Why Science Needs the Strange Richard Wiseman

Overview

At a recent Committee for Skeptical Inquiry (CSI) conference in Buffalo, psychologist and science writer Richard Wiseman made a case for an idea that often sits uneasily with mainstream research: science, he argued, should not automatically dismiss strange or fringe experiences. Instead, he suggested, unusual claims and anomalous observations can sometimes act as catalysts for serious inquiry, pushing researchers toward discoveries that might otherwise never have emerged. The talk, which came alongside a conversation with science writer Mary Roach, framed “weird” phenomena not as endpoints for belief, but as starting points for investigation.

Wiseman’s core point was that scientific progress has repeatedly been shaped by people who took unusual experiences seriously enough to study them systematically. In his view, the history of research shows that curiosity about the odd, the paranormal, and the unexplained can lead to tools and insights that benefit medicine, psychology, and the broader scientific enterprise. Rather than treating fringe ideas as inherently worthless, he argued, scientists should ask what can be learned by examining them carefully.

The Mind Machine

One of Wiseman’s examples was Hans Berger, the German scientist best known for inventing the electroencephalogram, or EEG. Berger’s path to that breakthrough began with an experience that sounded, at least at first, like telepathy. After Berger was thrown from his horse and nearly trampled during military service, his sister—miles away—reportedly felt a sudden and overwhelming sense that he was in danger. Berger became convinced that some kind of mental transmission had occurred, and he spent more than two decades trying to build a machine that could detect thoughts leaving the brain.

Although Berger never proved telepathy, his effort produced something far more enduring: the first EEG machine. That invention transformed neuroscience and medicine by giving researchers a way to measure brain activity in real time. Wiseman’s point was not that Berger validated paranormal claims, but that an apparent mystery motivated a line of work with extraordinary scientific value. In this case, a speculative idea became the foundation for one of the most important diagnostic tools in modern brain research.

The Haunted Wine Glass

Wiseman also pointed to Solomon Asch, whose landmark studies on conformity revealed how strongly people can be influenced by group pressure. Asch is famous for showing that participants would often give the wrong answer to an obvious question if others in the room did the same. What is less widely known is that he later described a childhood experience that helped shape his thinking. During a religious ceremony, adults told him that spirits would reveal themselves by drinking from a glass of wine. As a child, staring at the glass under intense suggestion, he believed he saw the liquid level drop.

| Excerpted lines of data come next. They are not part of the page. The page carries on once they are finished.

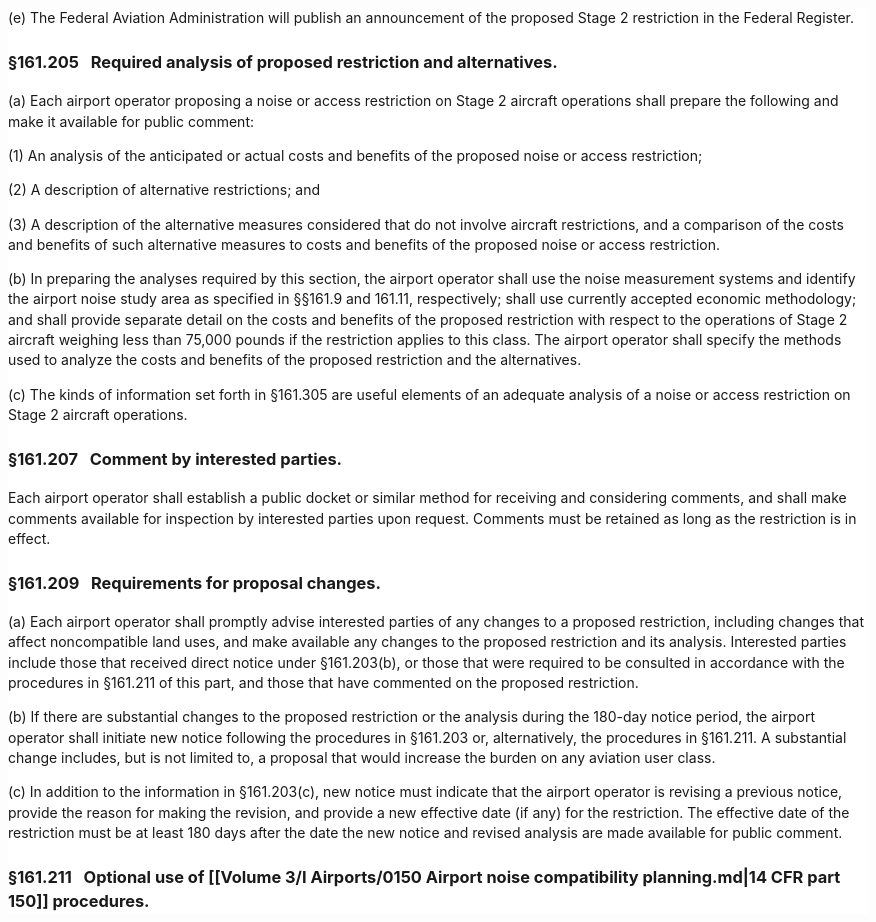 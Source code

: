 \(e\) The Federal Aviation Administration will publish an announcement of the proposed Stage 2 restriction in the Federal Register.

### §161.205   Required analysis of proposed restriction and alternatives.

\(a\) Each airport operator proposing a noise or access restriction on Stage 2 aircraft operations shall prepare the following and make it available for public comment:

\(1\) An analysis of the anticipated or actual costs and benefits of the proposed noise or access restriction;

\(2\) A description of alternative restrictions; and

\(3\) A description of the alternative measures considered that do not involve aircraft restrictions, and a comparison of the costs and benefits of such alternative measures to costs and benefits of the proposed noise or access restriction.

\(b\) In preparing the analyses required by this section, the airport operator shall use the noise measurement systems and identify the airport noise study area as specified in §§161.9 and 161.11, respectively; shall use currently accepted economic methodology; and shall provide separate detail on the costs and benefits of the proposed restriction with respect to the operations of Stage 2 aircraft weighing less than 75,000 pounds if the restriction applies to this class. The airport operator shall specify the methods used to analyze the costs and benefits of the proposed restriction and the alternatives.

\(c\) The kinds of information set forth in §161.305 are useful elements of an adequate analysis of a noise or access restriction on Stage 2 aircraft operations.

### §161.207   Comment by interested parties.

Each airport operator shall establish a public docket or similar method for receiving and considering comments, and shall make comments available for inspection by interested parties upon request. Comments must be retained as long as the restriction is in effect.

### §161.209   Requirements for proposal changes.

\(a\) Each airport operator shall promptly advise interested parties of any changes to a proposed restriction, including changes that affect noncompatible land uses, and make available any changes to the proposed restriction and its analysis. Interested parties include those that received direct notice under §161.203(b), or those that were required to be consulted in accordance with the procedures in §161.211 of this part, and those that have commented on the proposed restriction.

\(b\) If there are substantial changes to the proposed restriction or the analysis during the 180-day notice period, the airport operator shall initiate new notice following the procedures in §161.203 or, alternatively, the procedures in §161.211. A substantial change includes, but is not limited to, a proposal that would increase the burden on any aviation user class.

\(c\) In addition to the information in §161.203(c), new notice must indicate that the airport operator is revising a previous notice, provide the reason for making the revision, and provide a new effective date (if any) for the restriction. The effective date of the restriction must be at least 180 days after the date the new notice and revised analysis are made available for public comment.

### §161.211   Optional use of [[Volume 3/I Airports/0150 Airport noise compatibility planning.md|14 CFR part 150]] procedures.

For Wiseman, that kind of experience is relevant because it illustrates how perception can be shaped by expectation, authority, and social context—the very forces Asch later studied in the laboratory. The lesson is not that the paranormal was proven, but that strange experiences can inspire researchers to ask better questions about human behavior, belief, and perception. In that sense, the “haunted wine glass” became a doorway to one of psychology’s most influential research programs.

Why the Strange Matters

The broader argument extends beyond these historical examples. Wiseman said science should be more willing to examine phenomena that appear anomalous, strange, or even ridiculous at first glance. That perspective aligns with a wider tradition in which careful study of unusual reports has helped sharpen scientific methods rather than weaken them. It also echoes the view of novelist Robert Moss, who has written about dreams that seem to spill into waking reality—an idea that, whether interpreted literally or psychologically, reflects the enduring human impulse to search for meaning in unusual experience.

In the end, Wiseman’s message was a measured one: skepticism and openness are not opposites. Science advances, he suggested, when it resists both gullibility and dismissal. The strange may not always be true, but it can still be useful—if it inspires better questions, sharper experiments, and discoveries that reach far beyond the mystery that started it all.